The lines you return must be all those in the data that hold the string "infrastructure".

Start of INPUT RECORDS

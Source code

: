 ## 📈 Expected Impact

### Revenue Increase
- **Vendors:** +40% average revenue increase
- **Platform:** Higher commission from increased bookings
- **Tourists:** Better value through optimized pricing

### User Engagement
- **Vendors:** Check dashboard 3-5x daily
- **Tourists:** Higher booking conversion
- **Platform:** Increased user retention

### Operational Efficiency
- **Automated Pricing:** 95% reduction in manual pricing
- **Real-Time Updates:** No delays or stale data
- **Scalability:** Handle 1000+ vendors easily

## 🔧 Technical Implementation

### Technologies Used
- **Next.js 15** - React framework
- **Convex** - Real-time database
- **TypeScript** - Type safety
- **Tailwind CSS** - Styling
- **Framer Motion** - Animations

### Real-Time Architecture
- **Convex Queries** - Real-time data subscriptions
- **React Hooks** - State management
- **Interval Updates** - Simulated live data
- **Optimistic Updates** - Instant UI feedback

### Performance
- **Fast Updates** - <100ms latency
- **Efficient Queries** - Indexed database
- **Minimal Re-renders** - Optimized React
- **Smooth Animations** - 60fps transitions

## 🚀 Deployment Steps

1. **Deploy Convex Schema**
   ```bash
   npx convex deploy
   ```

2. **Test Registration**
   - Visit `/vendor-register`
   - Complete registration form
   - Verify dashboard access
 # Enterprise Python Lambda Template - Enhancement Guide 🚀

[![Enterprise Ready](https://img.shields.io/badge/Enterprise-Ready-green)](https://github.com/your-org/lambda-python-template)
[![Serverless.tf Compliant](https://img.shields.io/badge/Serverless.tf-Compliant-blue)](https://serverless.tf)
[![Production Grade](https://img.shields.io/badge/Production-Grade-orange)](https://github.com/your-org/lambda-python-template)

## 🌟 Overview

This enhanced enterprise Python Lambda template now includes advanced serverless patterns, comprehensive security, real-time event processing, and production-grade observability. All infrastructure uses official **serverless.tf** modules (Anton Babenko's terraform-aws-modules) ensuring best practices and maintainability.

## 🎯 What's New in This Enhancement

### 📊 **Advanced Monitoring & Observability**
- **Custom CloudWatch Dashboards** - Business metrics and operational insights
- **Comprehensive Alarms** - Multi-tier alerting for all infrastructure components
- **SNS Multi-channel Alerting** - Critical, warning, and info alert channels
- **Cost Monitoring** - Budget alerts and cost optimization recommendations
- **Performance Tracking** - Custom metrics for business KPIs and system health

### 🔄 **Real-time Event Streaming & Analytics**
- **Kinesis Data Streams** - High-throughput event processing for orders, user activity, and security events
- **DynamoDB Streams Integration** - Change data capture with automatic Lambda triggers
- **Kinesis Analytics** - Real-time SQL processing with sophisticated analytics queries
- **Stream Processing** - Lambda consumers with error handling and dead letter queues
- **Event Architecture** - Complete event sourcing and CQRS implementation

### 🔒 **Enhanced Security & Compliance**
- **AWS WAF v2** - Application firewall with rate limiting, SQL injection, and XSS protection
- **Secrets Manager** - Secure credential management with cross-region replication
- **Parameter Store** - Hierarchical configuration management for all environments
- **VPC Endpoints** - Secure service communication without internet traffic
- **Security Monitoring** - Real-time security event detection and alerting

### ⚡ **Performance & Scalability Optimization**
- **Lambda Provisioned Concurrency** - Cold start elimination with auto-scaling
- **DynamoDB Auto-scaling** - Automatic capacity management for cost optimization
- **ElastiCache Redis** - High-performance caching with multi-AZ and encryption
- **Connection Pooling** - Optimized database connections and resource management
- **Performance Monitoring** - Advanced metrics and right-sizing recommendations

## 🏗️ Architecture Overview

End of INPUT RECORDS

OUTPUT.
This enhanced enterprise Python Lambda template now includes advanced serverless patterns, comprehensive security, real-time event processing, and production-grade observability. All infrastructure uses official **serverless.tf** modules (Anton Babenko's terraform-aws-modules) ensuring best practices and maintainability.
- **Comprehensive Alarms** - Multi-tier alerting for all infrastructure components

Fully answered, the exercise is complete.